(Records from a data collection)
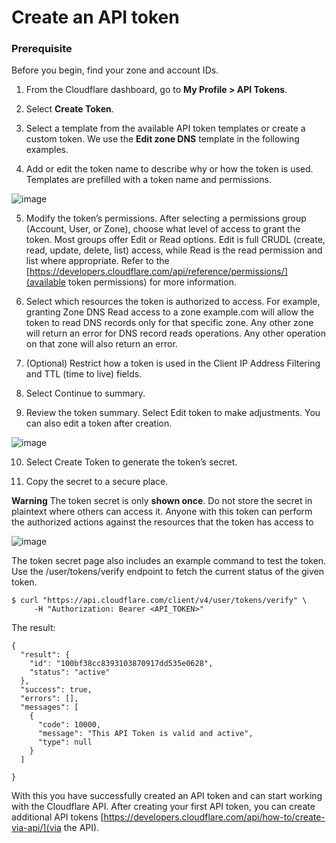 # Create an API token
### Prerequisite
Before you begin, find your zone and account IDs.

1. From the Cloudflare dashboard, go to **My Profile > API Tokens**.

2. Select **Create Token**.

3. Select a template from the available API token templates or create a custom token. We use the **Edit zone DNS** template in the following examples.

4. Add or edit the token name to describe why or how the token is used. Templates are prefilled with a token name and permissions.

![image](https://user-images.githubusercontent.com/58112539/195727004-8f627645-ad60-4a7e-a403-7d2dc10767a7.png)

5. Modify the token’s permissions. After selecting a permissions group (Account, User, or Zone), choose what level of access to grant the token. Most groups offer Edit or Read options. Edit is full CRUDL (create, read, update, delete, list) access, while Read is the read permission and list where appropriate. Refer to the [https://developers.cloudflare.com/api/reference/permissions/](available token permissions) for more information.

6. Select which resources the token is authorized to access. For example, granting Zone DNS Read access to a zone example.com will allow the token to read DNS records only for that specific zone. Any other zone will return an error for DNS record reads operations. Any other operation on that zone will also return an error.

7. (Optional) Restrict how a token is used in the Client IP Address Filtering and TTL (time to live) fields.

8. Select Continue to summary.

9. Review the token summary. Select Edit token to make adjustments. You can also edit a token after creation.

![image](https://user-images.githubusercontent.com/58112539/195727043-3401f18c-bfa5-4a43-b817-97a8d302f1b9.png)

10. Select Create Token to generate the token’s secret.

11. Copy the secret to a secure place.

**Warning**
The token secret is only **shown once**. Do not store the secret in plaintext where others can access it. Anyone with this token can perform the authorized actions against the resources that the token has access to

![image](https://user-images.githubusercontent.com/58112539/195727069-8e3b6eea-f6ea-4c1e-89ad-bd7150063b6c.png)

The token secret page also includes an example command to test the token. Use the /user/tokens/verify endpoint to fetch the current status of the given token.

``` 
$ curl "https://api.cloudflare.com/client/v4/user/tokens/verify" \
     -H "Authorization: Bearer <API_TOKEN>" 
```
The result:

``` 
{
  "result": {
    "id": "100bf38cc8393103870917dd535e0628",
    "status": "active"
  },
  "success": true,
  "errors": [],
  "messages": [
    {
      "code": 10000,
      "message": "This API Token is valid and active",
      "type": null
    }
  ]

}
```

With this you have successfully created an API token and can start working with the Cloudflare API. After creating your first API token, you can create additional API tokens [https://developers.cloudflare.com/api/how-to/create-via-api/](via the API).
--
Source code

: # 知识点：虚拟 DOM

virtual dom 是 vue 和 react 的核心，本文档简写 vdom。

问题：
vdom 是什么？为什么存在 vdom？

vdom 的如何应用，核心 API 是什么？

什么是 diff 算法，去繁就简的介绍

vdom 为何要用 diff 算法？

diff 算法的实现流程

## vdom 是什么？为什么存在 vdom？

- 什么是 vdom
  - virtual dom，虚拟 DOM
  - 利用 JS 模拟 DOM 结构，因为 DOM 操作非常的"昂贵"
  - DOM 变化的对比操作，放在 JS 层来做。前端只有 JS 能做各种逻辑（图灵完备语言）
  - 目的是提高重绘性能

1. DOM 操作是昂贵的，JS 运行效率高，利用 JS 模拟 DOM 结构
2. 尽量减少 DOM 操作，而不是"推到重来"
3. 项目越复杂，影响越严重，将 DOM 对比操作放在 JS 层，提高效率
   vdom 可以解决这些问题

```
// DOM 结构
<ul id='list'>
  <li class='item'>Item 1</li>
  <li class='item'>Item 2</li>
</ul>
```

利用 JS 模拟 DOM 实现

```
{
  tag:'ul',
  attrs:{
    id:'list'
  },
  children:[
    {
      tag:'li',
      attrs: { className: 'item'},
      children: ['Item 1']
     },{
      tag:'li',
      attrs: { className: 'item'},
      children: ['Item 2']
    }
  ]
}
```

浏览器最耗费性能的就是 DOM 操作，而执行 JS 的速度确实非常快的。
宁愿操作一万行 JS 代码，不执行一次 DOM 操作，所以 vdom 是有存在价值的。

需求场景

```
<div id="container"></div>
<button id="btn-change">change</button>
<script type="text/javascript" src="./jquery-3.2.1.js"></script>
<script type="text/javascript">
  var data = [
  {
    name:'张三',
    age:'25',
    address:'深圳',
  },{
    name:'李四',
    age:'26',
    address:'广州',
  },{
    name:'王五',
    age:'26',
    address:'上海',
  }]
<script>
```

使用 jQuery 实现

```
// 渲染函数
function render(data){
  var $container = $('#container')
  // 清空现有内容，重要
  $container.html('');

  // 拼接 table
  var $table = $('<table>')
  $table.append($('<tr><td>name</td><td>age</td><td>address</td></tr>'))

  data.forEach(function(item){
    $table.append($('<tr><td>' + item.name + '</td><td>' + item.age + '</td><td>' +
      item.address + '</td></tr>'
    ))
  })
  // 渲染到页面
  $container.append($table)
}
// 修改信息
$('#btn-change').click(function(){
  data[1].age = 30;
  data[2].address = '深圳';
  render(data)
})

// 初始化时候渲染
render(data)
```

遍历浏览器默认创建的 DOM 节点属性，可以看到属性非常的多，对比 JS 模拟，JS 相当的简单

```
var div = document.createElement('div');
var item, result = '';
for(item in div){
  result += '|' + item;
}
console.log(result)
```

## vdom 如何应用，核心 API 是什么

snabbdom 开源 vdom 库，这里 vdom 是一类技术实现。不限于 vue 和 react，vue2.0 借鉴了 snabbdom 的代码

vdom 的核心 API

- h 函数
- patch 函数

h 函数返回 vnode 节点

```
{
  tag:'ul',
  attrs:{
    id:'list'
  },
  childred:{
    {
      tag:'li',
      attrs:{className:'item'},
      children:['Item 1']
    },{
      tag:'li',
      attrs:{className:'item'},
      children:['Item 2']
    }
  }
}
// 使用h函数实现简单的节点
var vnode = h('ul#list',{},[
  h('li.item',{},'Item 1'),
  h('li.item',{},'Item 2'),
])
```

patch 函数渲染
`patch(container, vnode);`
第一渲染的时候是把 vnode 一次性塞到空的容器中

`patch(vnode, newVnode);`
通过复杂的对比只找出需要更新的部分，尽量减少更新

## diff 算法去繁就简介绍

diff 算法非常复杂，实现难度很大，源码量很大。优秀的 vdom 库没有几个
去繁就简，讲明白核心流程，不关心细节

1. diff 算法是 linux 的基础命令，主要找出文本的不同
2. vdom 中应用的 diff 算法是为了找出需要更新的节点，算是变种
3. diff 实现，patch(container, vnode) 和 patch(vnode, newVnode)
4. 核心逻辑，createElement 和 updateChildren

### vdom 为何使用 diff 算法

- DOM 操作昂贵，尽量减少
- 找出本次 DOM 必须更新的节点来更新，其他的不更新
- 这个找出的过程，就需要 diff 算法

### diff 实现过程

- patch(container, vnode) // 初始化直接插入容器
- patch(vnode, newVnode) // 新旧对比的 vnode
...
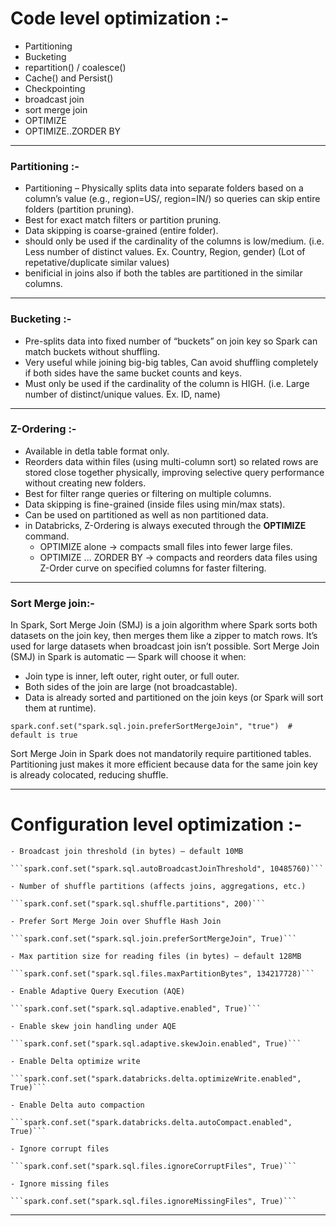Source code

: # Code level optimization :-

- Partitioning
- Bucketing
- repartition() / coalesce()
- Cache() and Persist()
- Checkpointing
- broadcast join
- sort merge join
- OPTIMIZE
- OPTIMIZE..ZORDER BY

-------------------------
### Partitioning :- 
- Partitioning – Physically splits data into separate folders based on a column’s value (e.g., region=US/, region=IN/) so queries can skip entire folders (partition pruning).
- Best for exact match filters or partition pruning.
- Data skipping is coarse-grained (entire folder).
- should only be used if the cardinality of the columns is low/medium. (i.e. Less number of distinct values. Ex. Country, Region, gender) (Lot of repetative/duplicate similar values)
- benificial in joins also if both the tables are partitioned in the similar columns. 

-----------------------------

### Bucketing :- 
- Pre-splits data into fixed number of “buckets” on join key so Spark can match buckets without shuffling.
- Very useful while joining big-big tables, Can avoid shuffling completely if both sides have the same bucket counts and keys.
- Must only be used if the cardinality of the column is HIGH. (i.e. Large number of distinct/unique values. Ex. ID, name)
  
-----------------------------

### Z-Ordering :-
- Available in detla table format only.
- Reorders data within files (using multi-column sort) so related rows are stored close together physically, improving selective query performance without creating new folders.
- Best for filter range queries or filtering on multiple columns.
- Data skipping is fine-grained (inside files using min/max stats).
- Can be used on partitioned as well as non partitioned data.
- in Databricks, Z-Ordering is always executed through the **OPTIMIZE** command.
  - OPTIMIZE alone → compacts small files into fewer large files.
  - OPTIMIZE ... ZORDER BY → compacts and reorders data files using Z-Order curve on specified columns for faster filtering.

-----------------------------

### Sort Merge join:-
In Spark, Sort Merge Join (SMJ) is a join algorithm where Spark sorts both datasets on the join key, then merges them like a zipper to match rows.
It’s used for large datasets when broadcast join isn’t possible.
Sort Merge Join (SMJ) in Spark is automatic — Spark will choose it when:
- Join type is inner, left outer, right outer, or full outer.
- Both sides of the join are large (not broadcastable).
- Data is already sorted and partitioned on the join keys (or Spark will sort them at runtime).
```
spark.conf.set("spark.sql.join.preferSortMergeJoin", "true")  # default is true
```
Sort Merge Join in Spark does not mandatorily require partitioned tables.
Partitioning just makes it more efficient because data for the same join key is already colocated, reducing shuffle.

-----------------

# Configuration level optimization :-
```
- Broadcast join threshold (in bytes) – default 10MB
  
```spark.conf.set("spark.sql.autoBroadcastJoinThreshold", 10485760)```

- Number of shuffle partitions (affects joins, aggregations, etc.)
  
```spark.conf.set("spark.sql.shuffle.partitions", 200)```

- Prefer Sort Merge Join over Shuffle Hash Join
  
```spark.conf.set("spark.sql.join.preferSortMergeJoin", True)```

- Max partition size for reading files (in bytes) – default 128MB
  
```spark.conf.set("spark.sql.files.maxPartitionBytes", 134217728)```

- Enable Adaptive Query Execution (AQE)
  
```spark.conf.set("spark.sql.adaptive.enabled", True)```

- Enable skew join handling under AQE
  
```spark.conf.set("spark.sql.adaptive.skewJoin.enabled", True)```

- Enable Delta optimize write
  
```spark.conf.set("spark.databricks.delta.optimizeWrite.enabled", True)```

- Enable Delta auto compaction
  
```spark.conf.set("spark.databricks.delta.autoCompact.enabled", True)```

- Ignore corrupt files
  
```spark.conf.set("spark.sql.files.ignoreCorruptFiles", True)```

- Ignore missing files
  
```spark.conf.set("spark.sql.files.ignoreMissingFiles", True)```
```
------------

_Problem description:_ Set the pictures aside and transcribe exactly the stretch of lines above, beginning with the one holding "# Create an API token" and ending with the one holding "5. Modify the".

_Response to this task:_
 # Create an API token
### Prerequisite
Before you begin, find your zone and account IDs.

1. From the Cloudflare dashboard, go to **My Profile > API Tokens**.

2. Select **Create Token**.

3. Select a template from the available API token templates or create a custom token. We use the **Edit zone DNS** template in the following examples.

4. Add or edit the token name to describe why or how the token is used. Templates are prefilled with a token name and permissions.

![image](https://user-images.githubusercontent.com/58112539/195727004-8f627645-ad60-4a7e-a403-7d2dc10767a7.png)

5. Modify the token’s permissions. After selecting a permissions group (Account, User, or Zone), choose what level of access to grant the token. Most groups offer Edit or Read options. Edit is full CRUDL (create, read, update, delete, list) access, while Read is the read permission and list where appropriate. Refer to the [https://developers.cloudflare.com/api/reference/permissions/](available token permissions) for more information.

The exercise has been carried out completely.